计算机工程与应用 ›› 2019, Vol. 55 ›› Issue (16): 138-143.DOI: 10.3778/j.issn.1002-8331.1805-0027

• 模式识别与人工智能 • 上一篇    下一篇

新型飞蛾火焰优化算法的研究

田鸿,陈国彬,刘超   

  1. 1.重庆人文科技学院,重庆 401524
    2.重庆工商大学 融智学院,重庆 400033
    3.贵州航天电器股份有限公司,贵阳 550009
  • 出版日期:2019-08-15 发布日期:2019-08-13

Research on New Moth-Flame Optimization Algorithm

TIAN Hong, CHEN Guobin, LIU Chao   

  1. 1.Chongqing College of Humanities, Science & Technology, Chongqing 401524, China
    2.Rongzhi College, Chongqing Technology and Business University, Chongqing 400033, China
    3.Guizhou Aerospace Electronics Co., Ltd., Guiyang 550009, China
  • Online:2019-08-15 Published:2019-08-13

摘要: 飞蛾火焰优化算法(Moth-Flame Optimization,MFO)是一种自然激励且易于实现的全局优化算法,在许多实际优化任务中表现出良好的性能。然而,MFO算法存在早熟收敛和容易陷入局部最优解的问题,针对这些不足,提出了一种Kent混沌动态惯性权值的改善飞蛾火焰优化算法(Ameliorative MFO,AMFO)。在AMFO算法中,引入Kent混沌映射搜索策略帮助当前最优解跳出局部最优;采用基于适应度值和迭代次数的动态惯性权值策略来平衡算法的开发和探索能力,以进一步提升MFO算法性能。在8个经典benchmark函数上验证AMFO算法的搜索精度和性能,并将其结果与标准飞蛾火焰优化算法、粒子群算法和差分进化算法进行比较,仿真结果表明AMFO算法具有较好的搜索性能。
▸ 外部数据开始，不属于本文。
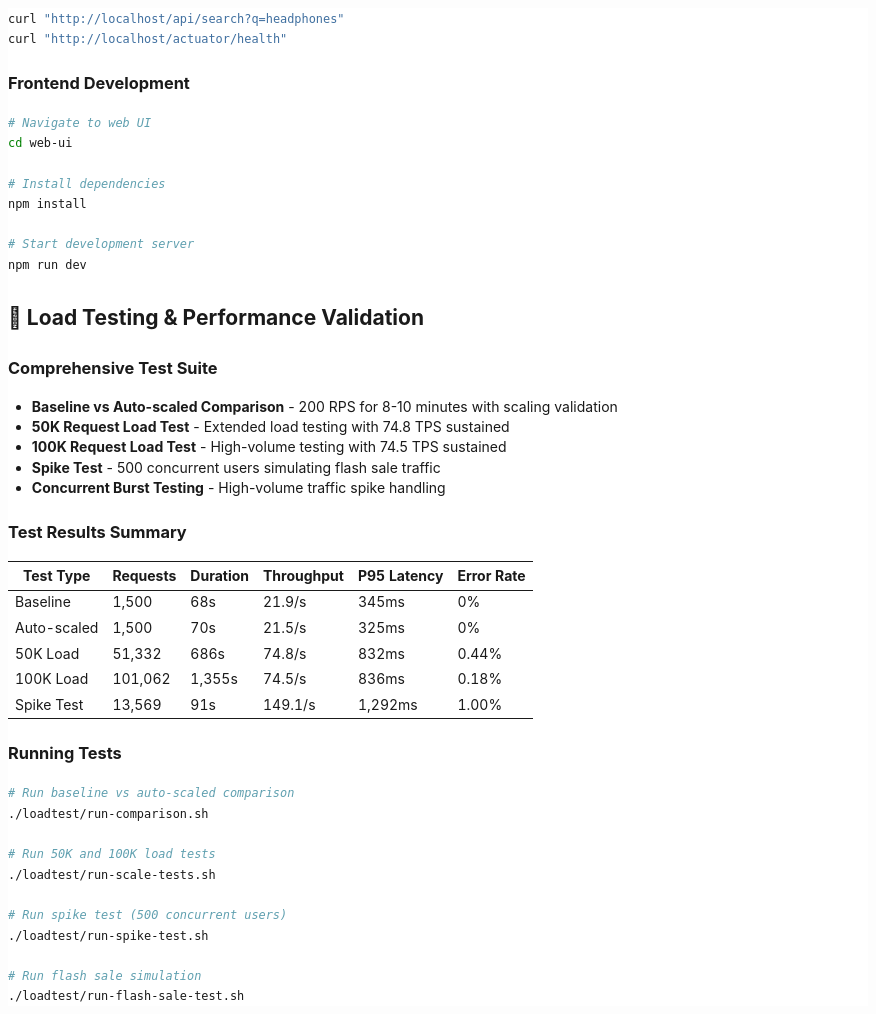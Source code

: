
```bash
curl "http://localhost/api/search?q=headphones"
curl "http://localhost/actuator/health"
```

### Frontend Development
```bash
# Navigate to web UI
cd web-ui

# Install dependencies
npm install

# Start development server
npm run dev
```

## 🧪 Load Testing & Performance Validation

### Comprehensive Test Suite
- **Baseline vs Auto-scaled Comparison** - 200 RPS for 8-10 minutes with scaling validation
- **50K Request Load Test** - Extended load testing with 74.8 TPS sustained
- **100K Request Load Test** - High-volume testing with 74.5 TPS sustained
- **Spike Test** - 500 concurrent users simulating flash sale traffic
- **Concurrent Burst Testing** - High-volume traffic spike handling

### Test Results Summary
| Test Type | Requests | Duration | Throughput | P95 Latency | Error Rate |
|-----------|----------|----------|------------|-------------|------------|
| Baseline | 1,500 | 68s | 21.9/s | 345ms | 0% |
| Auto-scaled | 1,500 | 70s | 21.5/s | 325ms | 0% |
| 50K Load | 51,332 | 686s | 74.8/s | 832ms | 0.44% |
| 100K Load | 101,062 | 1,355s | 74.5/s | 836ms | 0.18% |
| Spike Test | 13,569 | 91s | 149.1/s | 1,292ms | 1.00% |

### Running Tests
```bash
# Run baseline vs auto-scaled comparison
./loadtest/run-comparison.sh

# Run 50K and 100K load tests
./loadtest/run-scale-tests.sh

# Run spike test (500 concurrent users)
./loadtest/run-spike-test.sh

# Run flash sale simulation
./loadtest/run-flash-sale-test.sh
```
关键词: 群智能, 飞蛾火焰优化算法, Kent混沌, 动态惯性权值, 数值函数

Abstract: Moth-Flame Optimization(MFO) algorithm, which is inspired by social behaviors of individuals in moth flame, is a nature-inspired and easy to implement global optimization algorithm. The MFO has shown good performance for many real-world optimization tasks. However, MFO has problems with premature convergence and easy trapping into local optimum solutions. In order to overcome these deficiencies, an Ameliorative MFO(AMFO) algorithm based on Kent chaotic dynamic inertia weight is proposed. In the AMFO algorithm, a Kent chaotic map search strategy is introduced to help the current optimal solution jump out of the local optimal solution. In addition, the dynamic inertia weight strategy based on fitness value and iteration number is used to balance the development and exploration ability and further improve the performance of MFO algorithm. The search accuracy and performance of AMFO algorithm are verified on 8 classical benchmark functions. The experimental results show that AMFO technique has superior search performance compared with standard MFO algorithm, particle swarm optimization algorithm and differential evolution algorithm.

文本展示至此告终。